Payment Alliance International's Donna Embry agrees.
"It is a complicated proposition," says Embry, senior vice president for the Louisville, Ky.-based ISO. "What [agents] need to know is it's not just the interchange categories and qualifiers, which they should always keep up with, but the ability to turn that into the right proposition for their merchants because the merchants get very confused."
Interchange rates vary and are based on myriad factors, such as card brand, card type (debit or credit), card program (corporate, rewards), type of merchant, transaction amount, whether the customer signed a receipt or used a PIN, whether the card was present at the time of purchase, and when the batch of transactions was submitted.
The intricacy of interchange, coupled with the fact that rates have been widely available to merchants in print and online for more than a year in the United States, has made it difficult for the ISO industry to profit on interchange by way of the discount rate.
The discount rate an agent offers a merchant typically is interchange, plus fees the processor and ISOs add to cover expenses such as operating costs, sales support and agent compensation.
"The hard part is, many ISOs are going to 'interchange pass-through,' which is basically passing through interchange as it is calculated [by the card brands]," Embry says.
How ISOs passed interchange costs along to merchants changed as merchants increased their understanding of interchange, Embry says. That lead to some ISOs to adopting a pass-through model. "There is no fee or profit that the ISOs add to the interchange rate. It just simply goes through as is."
Parlez Vous Interchange?
Jim Hilber, western regional manager for Brentwood, Tenn.-based ISO International CyberTrans, disagrees that publishing interchange data has made it more difficult for the industry by creating a savvier merchant looking to negotiate better interchange rates.
"It's not helping merchants at all because they can't read it," Hilber says. "It's like saying, 'I have all the answers, but it's written in French'. They still don't know how to translate that information."
For ISOs that have not moved away from discount pricing in favor of interchange pass-through, industry experts say it is important to understand interchange and not just discount pricing. There are no shortcuts, insists Mike Fox, Group ISO interchange specialist.
"They need to learn interchange to figure out what kind of profit they may be looking at for a specific account and also to be sure they are setting a particular merchant up with the right rate," he says. "By being knowledgeable about interchange. you can be assured as an agent that your profit will never be lost."
When merchant-level sales agents understand the complexities of interchange, they are ready to pass that knowledge on to their clients. However, many merchants do not care to learn about interchange, which is not a bad thing, experts say.
"We're happy to educate them, but, because of time and interest, they don't necessarily want to know," says Hilber.
"Merchants, as a general rule, don't fully understand their processing rates and programs, but they can have trust in them. And, if they are getting what they expect out of it, then it is a good deal," he says.
As salespeople, Hilber says their job is to take interchange and, in a sense, put it into a pretty package that merchants gladly accept.
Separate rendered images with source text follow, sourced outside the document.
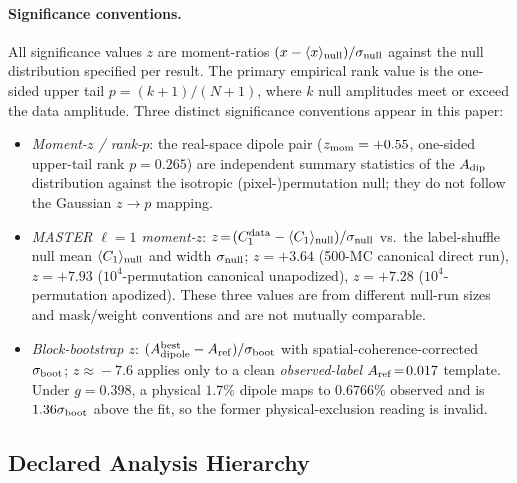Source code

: \documentclass[aps,prd,twocolumn,superscriptaddress,preprintnumbers,nofootinbib,longbibliography,floatfix]{revtex4-2}
\begin{document}
\paragraph{Significance conventions.}
All significance values $z$ are moment-ratios $(x - \langle x\rangle_{\rm null})/\sigma_{\rm null}$ against the null distribution specified per result. The primary empirical rank value is the one-sided upper tail $p=(k+1)/(N+1)$, where $k$ null amplitudes meet or exceed the data amplitude. Three distinct significance conventions appear in this paper:
\begin{itemize}\setlength{\itemsep}{0pt}
\item \emph{Moment-$z$ / rank-$p$}: the real-space dipole pair ($z_{\rm mom}=+0.55$, one-sided upper-tail rank $p=0.265$) are independent summary statistics of the $A_{\rm dip}$ distribution against the isotropic (pixel-)permutation null; they do not follow the Gaussian $z\!\to\!p$ mapping.
\item \emph{MASTER $\ell\!=\!1$ moment-$z$}: $z\!=\!(C_1^{\rm data}-\langle C_1\rangle_{\rm null})/\sigma_{\rm null}$ vs.\ the label-shuffle null mean $\langle C_1\rangle_{\rm null}$ and width $\sigma_{\rm null}$; $z=+3.64$ (500-MC canonical direct run), $z=+7.93$ ($10^4$-permutation canonical unapodized), $z=+7.28$ ($10^4$-permutation apodized). These three values are from different null-run sizes and mask/weight conventions and are not mutually comparable.
\item \emph{Block-bootstrap $z$}: $(A_{\rm dipole}^{\rm best} - A_{\rm ref})/\sigma_{\rm boot}$ with spatial-coherence-corrected $\sigma_{\rm boot}$; $z\!\approx\!-7.6$ applies only to a clean \emph{observed-label} $A_{\rm ref}\!=\!0.017$ template. Under $g=0.398$, a physical $1.7\%$ dipole maps to $0.6766\%$ observed and is $1.36\sigma_{\rm boot}$ above the fit, so the former physical-exclusion reading is invalid.
\end{itemize}

\subsection{Declared Analysis Hierarchy}
\label{sec:prereg}
\end{document}
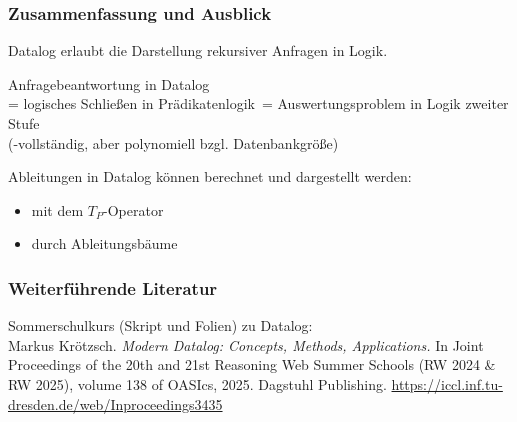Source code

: \documentclass[aspectratio=1610,onlymath]{beamer}
\let\beameroriginaldoublebackslash\\
\let\\=\beameroriginaldoublebackslash
\begin{document}
\begin{frame}\frametitle{Zusammenfassung und Ausblick}

Datalog erlaubt die Darstellung rekursiver Anfragen in Logik.\bigskip

Anfragebeantwortung in Datalog\\
= logisches Schließen in Prädikatenlogik\
= Auswertungsproblem in Logik zweiter Stufe\\
(\ExpTime-vollständig, aber polynomiell bzgl. Datenbankgröße)\bigskip

Ableitungen in Datalog können berechnet und dargestellt werden:
\begin{itemize}
\item mit dem $T_P$-Operator
\item durch Ableitungsbäume
\end{itemize}\bigskip


\end{frame}


\begin{frame}[t]\frametitle{Weiterführende Literatur}

\alert{Sommerschulkurs (Skript und Folien) zu Datalog:}\\[1ex]
Markus Krötzsch. \emph{Modern Datalog: Concepts, Methods, Applications.}
In Joint Proceedings of the 20th and 21st Reasoning Web Summer Schools (RW 2024 \& RW 2025),
volume 138 of OASIcs, 2025. Dagstuhl Publishing. \url{https://iccl.inf.tu-dresden.de/web/Inproceedings3435}



\end{frame}

% 
% 
\end{document}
Merchants need to understand the package well enough that they do not have to open the package—in this case their statements—because they already know what is on it, he adds.
"Unfortunately, what we've seen out there is the merchant gets that mystery prize," Hilber says. When merchants open their statements, they get the mystery prize because the service bears no similarity to what the salesperson described in the sales presentation.
The most important aspect of interchange as it relates to merchant-clients, according to Hilber, "is that it can't be sold; it has to be taught."